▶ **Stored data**

== Segment start ==

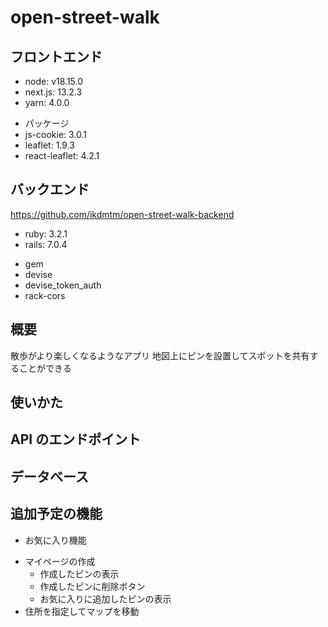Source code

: # open-street-walk

## フロントエンド

-   node: v18.15.0
-   next.js: 13.2.3
-   yarn: 4.0.0

*   パッケージ
*   js-cookie: 3.0.1
*   leaflet: 1.9.3
*   react-leaflet: 4.2.1

## バックエンド

<https://github.com/ikdmtm/open-street-walk-backend>

-   ruby: 3.2.1
-   rails: 7.0.4

*   gem
*   devise
*   devise_token_auth
*   rack-cors

## 概要

散歩がより楽しくなるようなアプリ
地図上にピンを設置してスポットを共有することができる

## 使いかた

## API のエンドポイント

## データベース

## 追加予定の機能

-   お気に入り機能

*   マイページの作成
    -   作成したピンの表示
    -   作成したピンに削除ボタン
    *   お気に入りに追加したピンの表示
*   住所を指定してマップを移動
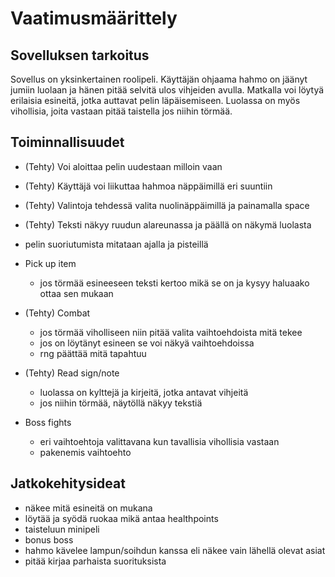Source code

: # Vaatimusmäärittely

## Sovelluksen tarkoitus
Sovellus on yksinkertainen roolipeli. Käyttäjän ohjaama hahmo on jäänyt jumiin luolaan ja hänen pitää selvitä ulos vihjeiden avulla. Matkalla voi löytyä erilaisia esineitä, jotka auttavat pelin läpäisemiseen. Luolassa on myös vihollisia, joita vastaan pitää taistella jos niihin törmää.

## Toiminnallisuudet
- (Tehty) Voi aloittaa pelin uudestaan milloin vaan
- (Tehty) Käyttäjä voi liikuttaa hahmoa näppäimillä eri suuntiin
- (Tehty) Valintoja tehdessä valita nuolinäppäimillä ja painamalla space
- (Tehty) Teksti näkyy ruudun alareunassa ja päällä on näkymä luolasta
- pelin suoriutumista mitataan ajalla ja pisteillä

- Pick up item
  - jos törmää esineeseen teksti kertoo mikä se on ja kysyy haluaako ottaa sen mukaan
- (Tehty) Combat
  - jos törmää viholliseen niin pitää valita vaihtoehdoista mitä tekee
  - jos on löytänyt esineen se voi näkyä vaihtoehdoissa
  - rng päättää mitä tapahtuu
- (Tehty) Read sign/note
  - luolassa on kylttejä ja kirjeitä, jotka antavat vihjeitä
  - jos niihin törmää, näytöllä näkyy tekstiä
- Boss fights
  - eri vaihtoehtoja valittavana kun tavallisia vihollisia vastaan
  - pakenemis vaihtoehto

## Jatkokehitysideat
- näkee mitä esineitä on mukana
- löytää ja syödä ruokaa mikä antaa healthpoints
- taisteluun minipeli
- bonus boss
- hahmo kävelee lampun/soihdun kanssa eli näkee vain lähellä olevat asiat
- pitää kirjaa parhaista suorituksista
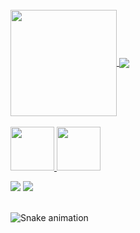 
</br>

 <div>
  <a href="https://github.com/xxGabrielNeryxx">
   <img align="center" height="170" src="https://github-readme-stats.vercel.app/api/top-langs/?username=xxGabrielNeryxx&layout=compact&langs_count=16&theme=dracula"/>
  <img align="center" src="https://github-readme-stats.vercel.app/api?username=xxGabrielNeryxx&show_icons=true&theme=dracula&include_all_commits=true&count_private=true&hide=issues"/>
</div>
 
<div style="display: inline_block"><br>
  <img height="70" src="https://cdn.jsdelivr.net/gh/devicons/devicon/icons/python/python-original-wordmark.svg">
  <img height="70" src="https://cdn.jsdelivr.net/gh/devicons/devicon/icons/jupyter/jupyter-original-wordmark.svg" />
  



  <a href="https://www.linkedin.com/in/gabriel-nery-013617231/" target="_blank"><img src="https://img.shields.io/badge/-LinkedIn-%230077B5?style=for-the-badge&logo=linkedin&logoColor=white" target="_blank"></a> 
  <a href="https://www.instagram.com/gabrielnery14/" target="_blank"><img src="https://img.shields.io/badge/-Instagram-%23E4405F?style=for-the-badge&logo=instagram&logoColor=white" target="_blank"></a>
 </br>
</br>
 
  ![Snake animation](https://github.com/xxGabrielNeryxx/xxGabrielNeryxx/blob/output/github-contribution-grid-snake.svg)
 
</div>
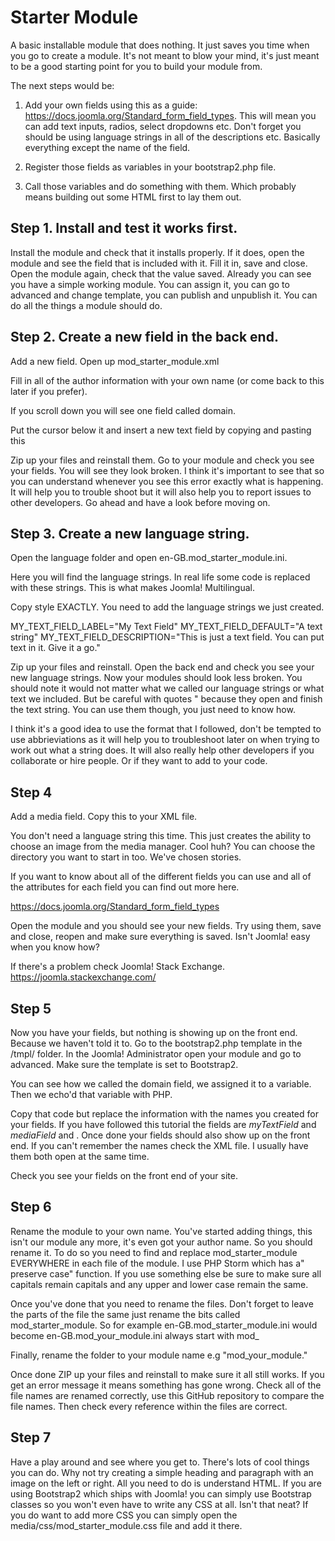 # Starter Module

A basic installable module that does nothing.  It just saves you time when you go to create a module.  It's not meant to blow your mind, it's just meant to be a good starting point for you to build your module from.

The next steps would be:

1. Add your own fields using this as a guide: https://docs.joomla.org/Standard_form_field_types.  This will mean you can add text inputs, radios, select dropdowns etc.  Don't forget you should be using language strings in all of the descriptions etc.  Basically everything except the name of the field.

2. Register those fields as variables in your bootstrap2.php file.

3. Call those variables and do something with them. Which probably means building out some HTML first to lay them out.

## Step 1.  Install and test it works first.

Install the module and check that it installs properly.  If it does, open the module and see the field that is included with it.  Fill it in, save and close.  Open the module again, check that the value saved.  Already you can see you have a simple working module.  You can assign it, you can go to advanced and change template, you can publish and unpublish it.  You can do all the things a module should do.  

## Step 2.  Create a new field in the back end.

Add a new field.  Open up mod_starter_module.xml

Fill in all of the author information with your own name (or come back to this later if you prefer).

If you scroll down you will see one field called domain.  

Put the cursor below it and insert a new text field by copying and pasting this

<field name="myTextField" type="text" default="MY_TEXT_FIELD_DEFAULT" label="MY_TEXT_FIELD_LABEL" description="MY_TEXT_FIELD_DESCRIPTION" size="10" />

Zip up your files and reinstall them.  Go to your module and check you see your fields.  You will see they look broken.  I think it's important to see that so you can understand whenever you see this error exactly what is happening.  It will help you to trouble shoot but it will also help you to report issues to other developers.  Go ahead and have a look before moving on.

## Step 3.  Create a new language string.

Open the language folder and open en-GB.mod_starter_module.ini.

Here you will find the language strings.  In real life some code is replaced with these strings.  This is what makes Joomla! Multilingual.  

Copy style EXACTLY.  You need to add the language strings we just created.

MY_TEXT_FIELD_LABEL="My Text Field"
MY_TEXT_FIELD_DEFAULT="A text string"
MY_TEXT_FIELD_DESCRIPTION="This is just a text field.  You can put text in it.  Give it a go."

Zip up your files and reinstall.  Open the back end and check you see your new language strings.  Now your modules should look less broken.  You should note it would not matter what we called our language strings or what text we included.  But be careful with quotes " because they open and finish the text string.  You can use them though, you just need to know how. 

I think it's a good idea to use the format that I followed, don't be tempted to use abbrieviations as it will help you to troubleshoot later on when trying to work out what a string does.  It will also really help other developers if you collaborate or hire people.  Or if they want to add to your code.  

## Step 4

Add a media field.  Copy this to your XML file.

<field name="mediaField" type="media" directory="stories" />

You don't need a language string this time.  This just creates the ability to choose an image from the media manager.  Cool huh?  You can choose the directory you want to start in too.  We've chosen stories.

If you want to know about all of the different fields you can use and all of the attributes for each field you can find out more here.

https://docs.joomla.org/Standard_form_field_types

Open the module and you should see your new fields.  Try using them, save and close, reopen and make sure everything is saved.  Isn't Joomla! easy when you know how?

If there's a problem check Joomla! Stack Exchange.  https://joomla.stackexchange.com/

## Step 5

Now you have your fields, but nothing is showing up on the front end.  Because we haven't told it to.  Go to the bootstrap2.php template in the /tmpl/ folder.  In the Joomla! Administrator open your module and go to advanced.  Make sure the template is set to Bootstrap2.

You can see how we called the domain field, we assigned it to a variable.  Then we echo'd that variable with PHP.  

Copy that code but replace the information with the names you created for your fields.  If you have followed this tutorial the fields are *myTextField* and *mediaField* and .  Once done your fields should also show up on the front end.  If you can't remember the names check the XML file.  I usually have them both open at the same time.

Check you see your fields on the front end of your site.

## Step 6

Rename the module to your own name.  You've started adding things, this isn't our module any more, it's even got your author name.  So you should rename it.  To do so you need to find and replace mod_starter_module EVERYWHERE in each file of the module.  I use PHP Storm which has a" preserve case" function.  If you use something else be sure to make sure all capitals remain capitals and any upper and lower case remain the same.

Once you've done that you need to rename the files.  Don't forget to leave the parts of the file the same just rename the bits called mod_starter_module.  So for example en-GB.mod_starter_module.ini would become en-GB.mod_your_module.ini  always start with mod_

Finally, rename the folder to your module name e.g "mod_your_module."

Once done ZIP up your files and reinstall to make sure it all still works.  If you get an error message it means something has gone wrong.  Check all of the file names are renamed correctly, use this GitHub repository to compare the file names.  Then check every reference within the files are correct.

## Step 7

Have a play around and see where you get to.  There's lots of cool things you can do.  Why not try creating a simple heading and paragraph with an image on the left or right.  All you need to do is understand HTML.  If you are using Bootstrap2 which ships with Joomla! you can simply use Bootstrap classes so you won't even have to write any CSS at all.  Isn't that neat?  If you do want to add more CSS you can simply open the media/css/mod_starter_module.css file and add it there.
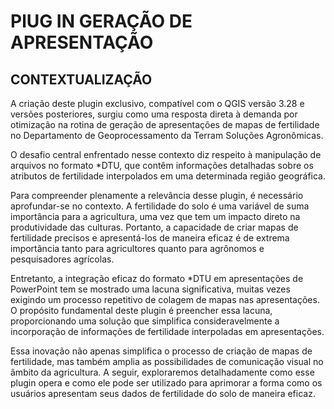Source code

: # PlUG IN GERAÇÃO DE APRESENTAÇÃO
## CONTEXTUALIZAÇÃO
A criação deste plugin exclusivo, compatível com o QGIS versão 3.28 e versões posteriores, surgiu como uma resposta direta à demanda por otimização na rotina de geração de apresentações de mapas de fertilidade no Departamento de Geoprocessamento da Terram Soluções Agronômicas.

O desafio central enfrentado nesse contexto diz respeito à manipulação de arquivos no formato *DTU, que contêm informações detalhadas sobre os atributos de fertilidade interpolados em uma determinada região geográfica.

Para compreender plenamente a relevância desse plugin, é necessário aprofundar-se no contexto. A fertilidade do solo é uma variável de suma importância para a agricultura, uma vez que tem um impacto direto na produtividade das culturas. Portanto, a capacidade de criar mapas de fertilidade precisos e apresentá-los de maneira eficaz é de extrema importância tanto para agricultores quanto para agrônomos e pesquisadores agrícolas.

Entretanto, a integração eficaz do formato *DTU em apresentações de PowerPoint tem se mostrado uma lacuna significativa, muitas vezes exigindo um processo repetitivo de colagem de mapas nas apresentações. O propósito fundamental deste plugin é preencher essa lacuna, proporcionando uma solução que simplifica consideravelmente a incorporação de informações de fertilidade interpoladas em apresentações.

Essa inovação não apenas simplifica o processo de criação de mapas de fertilidade, mas também amplia as possibilidades de comunicação visual no âmbito da agricultura. A seguir, exploraremos detalhadamente como esse plugin  opera e como ele pode ser utilizado para aprimorar a forma como os usuários apresentam seus dados de fertilidade do solo de maneira eficaz.


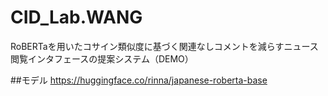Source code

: # CID_Lab.WANG
RoBERTaを用いたコサイン類似度に基づく関連なしコメントを減らすニュース閲覧インタフェースの提案システム（DEMO）

##モデル
https://huggingface.co/rinna/japanese-roberta-base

== Segment end ==

Only the lines above starting with the line with "Once done ZIP" and going on through the line with "Para compreender plenamente" belong in the answer; repeat them exactly, minus any picture.

▶ **Answer to this exercise**
Once done ZIP up your files and reinstall to make sure it all still works.  If you get an error message it means something has gone wrong.  Check all of the file names are renamed correctly, use this GitHub repository to compare the file names.  Then check every reference within the files are correct.

## Step 7

Have a play around and see where you get to.  There's lots of cool things you can do.  Why not try creating a simple heading and paragraph with an image on the left or right.  All you need to do is understand HTML.  If you are using Bootstrap2 which ships with Joomla! you can simply use Bootstrap classes so you won't even have to write any CSS at all.  Isn't that neat?  If you do want to add more CSS you can simply open the media/css/mod_starter_module.css file and add it there.
Source code

: # PlUG IN GERAÇÃO DE APRESENTAÇÃO
## CONTEXTUALIZAÇÃO
A criação deste plugin exclusivo, compatível com o QGIS versão 3.28 e versões posteriores, surgiu como uma resposta direta à demanda por otimização na rotina de geração de apresentações de mapas de fertilidade no Departamento de Geoprocessamento da Terram Soluções Agronômicas.

O desafio central enfrentado nesse contexto diz respeito à manipulação de arquivos no formato *DTU, que contêm informações detalhadas sobre os atributos de fertilidade interpolados em uma determinada região geográfica.

Para compreender plenamente a relevância desse plugin, é necessário aprofundar-se no contexto. A fertilidade do solo é uma variável de suma importância para a agricultura, uma vez que tem um impacto direto na produtividade das culturas. Portanto, a capacidade de criar mapas de fertilidade precisos e apresentá-los de maneira eficaz é de extrema importância tanto para agricultores quanto para agrônomos e pesquisadores agrícolas.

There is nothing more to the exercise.